What you need to do
Look for "Programmer" in the listing below. Gather each line that contains it.

Study material
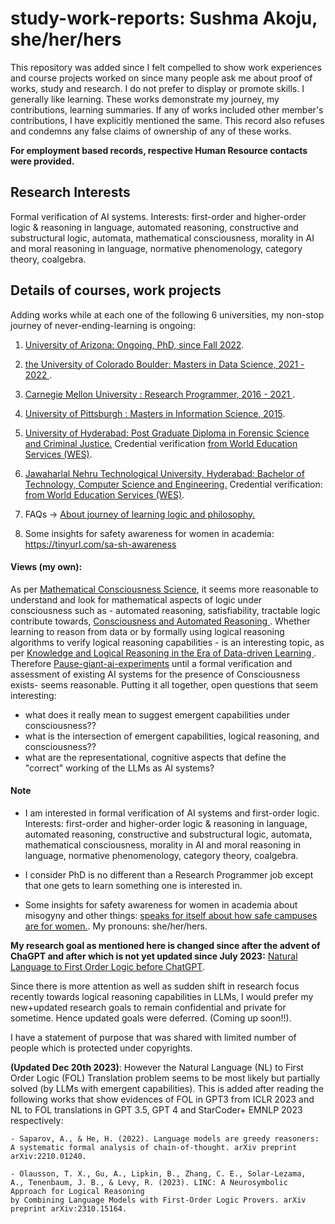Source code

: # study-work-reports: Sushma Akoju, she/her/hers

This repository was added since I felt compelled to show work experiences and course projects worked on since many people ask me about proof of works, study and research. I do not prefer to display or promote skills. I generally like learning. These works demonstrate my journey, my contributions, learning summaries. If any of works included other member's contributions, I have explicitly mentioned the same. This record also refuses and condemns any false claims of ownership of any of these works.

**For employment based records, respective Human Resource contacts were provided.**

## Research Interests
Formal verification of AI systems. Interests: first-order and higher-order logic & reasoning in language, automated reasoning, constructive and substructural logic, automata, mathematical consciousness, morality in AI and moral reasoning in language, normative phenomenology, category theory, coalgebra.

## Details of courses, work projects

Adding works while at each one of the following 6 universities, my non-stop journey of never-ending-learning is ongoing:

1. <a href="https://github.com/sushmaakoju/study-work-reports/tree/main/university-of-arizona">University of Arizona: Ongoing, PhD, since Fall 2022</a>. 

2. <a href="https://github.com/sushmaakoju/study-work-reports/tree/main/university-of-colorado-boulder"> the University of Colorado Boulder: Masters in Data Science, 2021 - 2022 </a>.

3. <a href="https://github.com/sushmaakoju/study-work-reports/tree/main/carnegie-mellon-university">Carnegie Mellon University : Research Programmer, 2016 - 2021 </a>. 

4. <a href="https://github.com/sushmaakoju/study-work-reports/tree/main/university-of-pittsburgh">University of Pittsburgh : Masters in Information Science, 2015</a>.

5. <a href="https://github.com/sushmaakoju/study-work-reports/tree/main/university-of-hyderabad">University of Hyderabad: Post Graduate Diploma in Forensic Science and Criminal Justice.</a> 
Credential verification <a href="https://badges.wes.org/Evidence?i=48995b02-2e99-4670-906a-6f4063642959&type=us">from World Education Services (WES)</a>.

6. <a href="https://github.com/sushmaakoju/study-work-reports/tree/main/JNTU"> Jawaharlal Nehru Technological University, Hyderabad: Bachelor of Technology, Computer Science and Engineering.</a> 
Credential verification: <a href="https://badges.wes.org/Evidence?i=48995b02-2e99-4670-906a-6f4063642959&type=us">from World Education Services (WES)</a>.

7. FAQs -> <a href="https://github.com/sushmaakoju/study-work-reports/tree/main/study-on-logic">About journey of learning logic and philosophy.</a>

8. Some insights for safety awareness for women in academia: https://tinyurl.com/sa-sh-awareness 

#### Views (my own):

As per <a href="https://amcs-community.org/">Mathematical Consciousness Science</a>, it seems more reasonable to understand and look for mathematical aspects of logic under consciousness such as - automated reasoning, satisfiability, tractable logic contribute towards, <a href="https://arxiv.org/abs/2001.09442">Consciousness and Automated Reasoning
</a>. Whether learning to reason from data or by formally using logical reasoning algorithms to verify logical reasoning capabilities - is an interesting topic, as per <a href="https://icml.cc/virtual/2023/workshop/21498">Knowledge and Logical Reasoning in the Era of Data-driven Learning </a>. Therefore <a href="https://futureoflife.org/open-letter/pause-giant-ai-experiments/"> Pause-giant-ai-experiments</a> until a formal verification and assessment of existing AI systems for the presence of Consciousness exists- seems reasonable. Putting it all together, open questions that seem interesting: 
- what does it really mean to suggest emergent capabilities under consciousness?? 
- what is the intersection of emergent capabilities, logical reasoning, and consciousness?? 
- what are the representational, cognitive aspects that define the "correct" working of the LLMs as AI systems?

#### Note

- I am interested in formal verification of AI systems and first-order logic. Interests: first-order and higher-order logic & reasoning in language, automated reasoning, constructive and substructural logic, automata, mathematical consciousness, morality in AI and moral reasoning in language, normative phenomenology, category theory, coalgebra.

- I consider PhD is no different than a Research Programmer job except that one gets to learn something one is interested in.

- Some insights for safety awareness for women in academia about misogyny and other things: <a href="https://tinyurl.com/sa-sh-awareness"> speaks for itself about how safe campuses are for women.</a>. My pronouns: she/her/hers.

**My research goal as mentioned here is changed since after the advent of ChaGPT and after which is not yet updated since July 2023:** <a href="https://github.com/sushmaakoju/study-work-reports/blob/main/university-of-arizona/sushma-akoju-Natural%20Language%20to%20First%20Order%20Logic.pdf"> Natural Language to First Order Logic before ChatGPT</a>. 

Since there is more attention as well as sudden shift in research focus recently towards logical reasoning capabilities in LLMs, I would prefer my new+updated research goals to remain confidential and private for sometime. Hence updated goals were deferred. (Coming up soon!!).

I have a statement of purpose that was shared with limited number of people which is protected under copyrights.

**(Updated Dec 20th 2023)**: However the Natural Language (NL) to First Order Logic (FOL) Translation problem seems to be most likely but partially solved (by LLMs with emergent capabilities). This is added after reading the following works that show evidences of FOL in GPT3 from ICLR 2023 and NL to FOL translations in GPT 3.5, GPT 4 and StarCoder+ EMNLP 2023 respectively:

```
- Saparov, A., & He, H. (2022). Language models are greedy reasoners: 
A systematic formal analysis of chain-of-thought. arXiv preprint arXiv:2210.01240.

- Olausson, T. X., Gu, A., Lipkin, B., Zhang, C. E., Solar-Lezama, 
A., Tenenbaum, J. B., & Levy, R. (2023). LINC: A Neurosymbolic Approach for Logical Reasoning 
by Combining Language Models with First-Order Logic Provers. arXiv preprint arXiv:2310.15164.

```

Response to this exercise
3. <a href="https://github.com/sushmaakoju/study-work-reports/tree/main/carnegie-mellon-university">Carnegie Mellon University : Research Programmer, 2016 - 2021 </a>. 
- I consider PhD is no different than a Research Programmer job except that one gets to learn something one is interested in.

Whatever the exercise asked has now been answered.